Regex basics

What is a regex?

A regex is a pattern that you want to look for in strings. When found, it’s called a match.

Regex
A regex is a pattern that you want to look for in strings. When found, it’s called a ‘match’.

Simple regexes

The simplest example is looking for one specific character in a sentence. Consider the simple regex r:

The result of the matching process is a set of match-objects (one for each match). These objects naturally contain the matched substring, but also extra information like its position in the original string.
 
In the next example, the regex (or pattern) is two characters long:

 

Regexes in Python

Regexes are not part of the Python language itself, but they are available through the imported re module. When creating and using regexes, you typically don’t want Python to perform its own operations on the strings. Therefore you need to use raw strings! The prefix r does the job:

    >>> myStr = "This is a\nline"     <- Just an ordinary Python string
    >>> print(myStr)
    This is a
    line
    >>> print(myStr[9])
            
                    <- Newline '\n' is printed
    >>> 
    >>> myStr = r"This is a\nline"    <- A raw string
    >>> print(myStr)
    This is a\nline
    >>> print(myStr[9])
    \               <- Character '\' is printed

 
Now we are ready for a simple regex example in Python. Please note the several steps being taken:

  1. import re
    First you’ve got to import the regex module.
     
  2. p = re.compile(r”r”)
    You can represent the regex as a (raw) string. The re module will compile it into a real regex object. This compilation has only to be done one time. Once you got your regex object, you can use it several times to search in many strings.
     
  3. m_all = p.finditer(“The frog jumped in the water”)
    Use the regex object to search in the string “The frog …”. While searching, we say that the matching engine is running. Think of it as a piece of software doing a (somtimes heavy) task. When ready, a set of match-objects is returned as an iterable object.
     
  4. for m in m_all:
        print(m)

    Print out the match-objects.
    >>> import re
    >>> p = re.compile(r"r")
    >>> m_all = p.finditer("The frog jumped in the water.")
    >>> for m in m_all:
    ...     print(m)
    ...
    <_sre.SRE_Match object; span=(5, 6), match='r'>
    <_sre.SRE_Match object; span=(27, 28), match='r'>

From this, we can derive the following definitions:

Compiled regex-object / Pattern : When a regex is compiled into the regex/pattern object, it can be used to analyze several strings.
Matching engine : The matching engine is the software doing the actual matching work.
Matching objects : The typical output from the matching engine is a set of matching objects – possibly returned in an iterator.

 
We have used the finditer(..) function on our pattern objects so far. But Python has more to offer. The table below gives an overview of functions you can use on a regex/pattern object. Not everything in this table has been covered yet. But I’ve decided to make the table complete, so you can fully understand it when you’ve finished the regex tutorial.

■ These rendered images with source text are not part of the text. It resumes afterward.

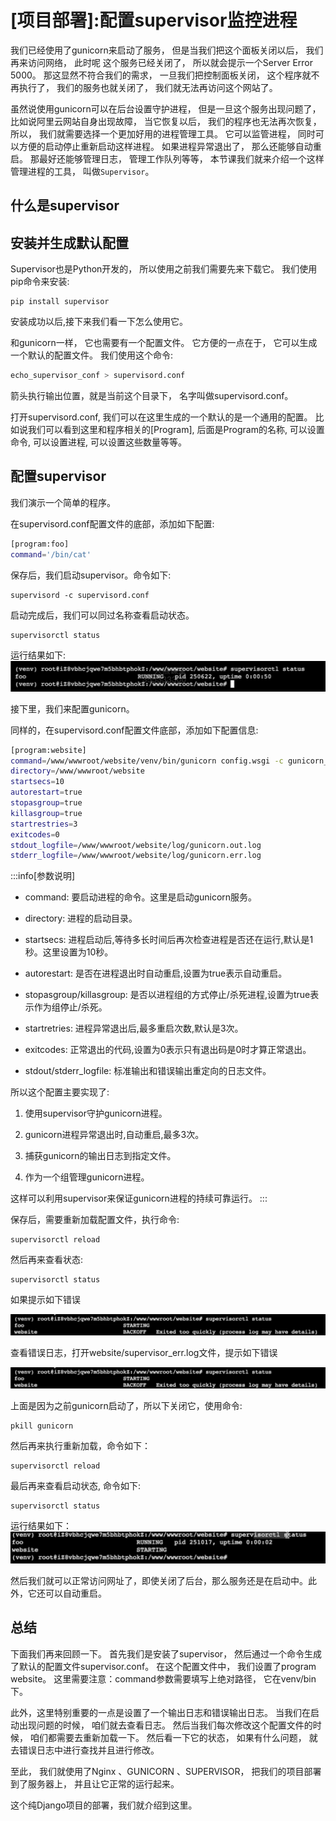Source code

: # [项目部署]:配置supervisor监控进程

我们已经使用了gunicorn来启动了服务，
但是当我们把这个面板关闭以后，
我们再来访问网络，
此时呢
这个服务已经关闭了，
所以就会提示一个Server Error 5000。
那这显然不符合我们的需求，
一旦我们把控制面板关闭，
这个程序就不再执行了，
我们的服务也就关闭了，
我们就无法再访问这个网站了。


虽然说使用gunicorn可以在后台设置守护进程，
但是一旦这个服务出现问题了，
比如说阿里云网站自身出现故障，
当它恢复以后，
我们的程序也无法再次恢复，
所以，
我们就需要选择一个更加好用的进程管理工具。
它可以监管进程，
同时可以方便的启动停止重新启动这样进程。
如果进程异常退出了，
那么还能够自动重启。
那最好还能够管理日志，
管理工作队列等等，
本节课我们就来介绍一个这样管理进程的工具，
叫做`Supervisor`。
<!-- trancate -->

## 什么是supervisor



## 安装并生成默认配置
Supervisor也是Python开发的，
所以使用之前我们需要先来下载它。
我们使用pip命令来安装:
```
pip install supervisor
```

安装成功以后,接下来我们看一下怎么使用它。

和gunicorn一样，
它也需要有一个配置文件。
它方便的一点在于，
它可以生成一个默认的配置文件。
我们使用这个命令:
```bash
echo_supervisor_conf > supervisord.conf
```
箭头执行输出位置，就是当前这个目录下，
名字叫做supervisord.conf。

打开supervisord.conf, 我们可以在这里生成的一个默认的是一个通用的配置。
比如说我们可以看到这里和程序相关的[Program],
后面是Program的名称,
可以设置命令,
可以设置进程,
可以设置这些数量等等。

## 配置supervisor
我们演示一个简单的程序。

在supervisord.conf配置文件的底部，添加如下配置:
```bash
[program:foo]
command='/bin/cat'
```
保存后，我们启动supervisor。命令如下:
```
supervisord -c supervisord.conf
```

启动完成后，我们可以同过名称查看启动状态。

```bash
supervisorctl status
```
运行结果如下:
![图52-查看supervisor状态](imgs/图52-查看supervisor状态.png)

接下里，我们来配置gunicorn。

同样的，在supervisord.conf配置文件底部，添加如下配置信息:
```bash
[program:website]
command=/www/wwwroot/website/venv/bin/gunicorn config.wsgi -c gunicorn_conf.py
directory=/www/wwwroot/website
startsecs=10
autorestart=true
stopasgroup=true
killasgroup=true
startrestries=3
exitcodes=0
stdout_logfile=/www/wwwroot/website/log/gunicorn.out.log
stderr_logfile=/www/wwwroot/website/log/gunicorn.err.log
```

:::info[参数说明]

- command: 要启动进程的命令。这里是启动gunicorn服务。

- directory: 进程的启动目录。

- startsecs: 进程启动后,等待多长时间后再次检查进程是否还在运行,默认是1秒。这里设置为10秒。

- autorestart: 是否在进程退出时自动重启,设置为true表示自动重启。

- stopasgroup/killasgroup: 是否以进程组的方式停止/杀死进程,设置为true表示作为组停止/杀死。

- startretries: 进程异常退出后,最多重启次数,默认是3次。

- exitcodes: 正常退出的代码,设置为0表示只有退出码是0时才算正常退出。

- stdout/stderr_logfile: 标准输出和错误输出重定向的日志文件。

所以这个配置主要实现了:

1. 使用supervisor守护gunicorn进程。

2. gunicorn进程异常退出时,自动重启,最多3次。

3. 捕获gunicorn的输出日志到指定文件。

4. 作为一个组管理gunicorn进程。

这样可以利用supervisor来保证gunicorn进程的持续可靠运行。
:::


保存后，需要重新加载配置文件，执行命令:
```
supervisorctl reload
```
然后再来查看状态:
```
supervisorctl status
```
如果提示如下错误

![图52-supervisor错误](imgs/图52-supervisor错误.png)

查看错误日志，打开website/supervisor_err.log文件，提示如下错误

![图52-supervisor错误](imgs/图52-supervisor错误.png)

上面是因为之前gunicorn启动了，所以下关闭它，使用命令:
```
pkill gunicorn
```
然后再来执行重新加载，命令如下：
```
supervisorctl reload
```
最后再来查看启动状态, 命令如下:
```
supervisorctl status
```

运行结果如下：
![图52-查看surpervisor状态](imgs/图52-查看surpervisor状态.png)

然后我们就可以正常访问网址了，即使关闭了后台，那么服务还是在启动中。此外，它还可以自动重启。

## 总结
下面我们再来回顾一下。
首先我们是安装了supervisor，
然后通过一个命令生成了默认的配置文件supervisor.conf。
在这个配置文件中，
我们设置了program website。
这里需要注意：command参数需要填写上绝对路径，
它在venv/bin下。

此外，这里特别重要的一点是设置了一个输出日志和错误输出日志。
当我们在启动出现问题的时候，
咱们就去查看日志。
然后当我们每次修改这个配置文件的时候，
咱们都需要去重新加载一下。
然后看一下它的状态，
如果有什么问题，
就去错误日志中进行查找并且进行修改。

至此，
我们就使用了Nginx 、GUNICORN 、SUPERVISOR，
把我们的项目部署到了服务器上，
并且让它正常的运行起来。

这个纯Django项目的部署，我们就介绍到这里。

    Functions for a regex/pattern object:
     
  • p.match(..)   Looks only from the beginning of the string. Can return (at most) one match-object.
     
  • p.search(..)   Looks everywhere in the string. Returns the first match-object found. Cannot return more than one match-object.
     
  • p.findall(..)   Returns all the matches, but they are returned as a string-list. This function doesn’t return actual match-objects!
     
  • p.finditer(..)   Returns all matches as match-objects in an iterable.
     
  • p.split(..)   Splits the string apart wherever the regex matches, and returns a list of the pieces. The actual matches do not appear in the list, unless capturing parentheses were used in the regex. More on capturing and non-capturing parentheses in the chapter about character groups.
     
  • p.sub(replacement, ..)   Returns a new string in which all the matches got replaced by replacement. Usually the replacement is just a string. But it can also be a function that returns a string. Such function is given the match-object automatically when called.
    Within the replacement parameter, one can use backreferences to groups. The reference can use the group number, like \1 or \g<1>, but it can also use the group name like \g<name>.
     
  • p.subn(replacement, ..)   Similar to previous function, but it returns also the nr of replacements that took place.

 
And up till now, we don’t do much with our match-objects. Python offers several functions to extract information from them:

    Functions for a match-object:
     
  • m.group(n)   Each group in a regular expression has a number. This function returns the substring that corresponds to group n. When n = 0, it returns the whole string from the match-object. More on groups in the corresponding chapter..
     
  • m.groups()   Returns a list of all the capturing groups. The list starts from group 1.
     
  • m.start()   Returns starting position.
     
  • m.end()   Returns end position.
     
  • m.span()   Returns tuple (start, end).